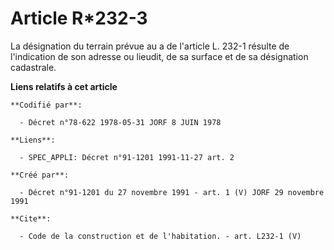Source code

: # Article R*232-3

La désignation du terrain prévue au a de l'article L. 232-1 résulte de l'indication de son adresse ou lieudit, de sa surface
et de sa désignation cadastrale.

**Liens relatifs à cet article**

	**Codifié par**:

	  - Décret n°78-622 1978-05-31 JORF 8 JUIN 1978

	**Liens**:

	  - SPEC_APPLI: Décret n°91-1201 1991-11-27 art. 2

	**Créé par**:

	  - Décret n°91-1201 du 27 novembre 1991 - art. 1 (V) JORF 29 novembre 1991

	**Cite**:

	  - Code de la construction et de l'habitation. - art. L232-1 (V)
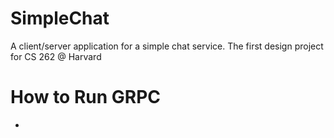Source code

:# SimpleChat
A client/server application for a simple chat service. The first design project for CS 262 @ Harvard

# How to Run GRPC
-
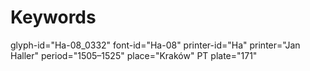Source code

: # Keywords
glyph-id="Ha-08_0332"
font-id="Ha-08"
printer-id="Ha"
printer="Jan Haller"
period="1505–1525"
place="Kraków"
PT plate="171"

########################################

Look through the records for the string "JORF". Copy every line that has it.

§ **Task output**
	  - Décret n°78-622 1978-05-31 JORF 8 JUIN 1978
	  - Décret n°91-1201 du 27 novembre 1991 - art. 1 (V) JORF 29 novembre 1991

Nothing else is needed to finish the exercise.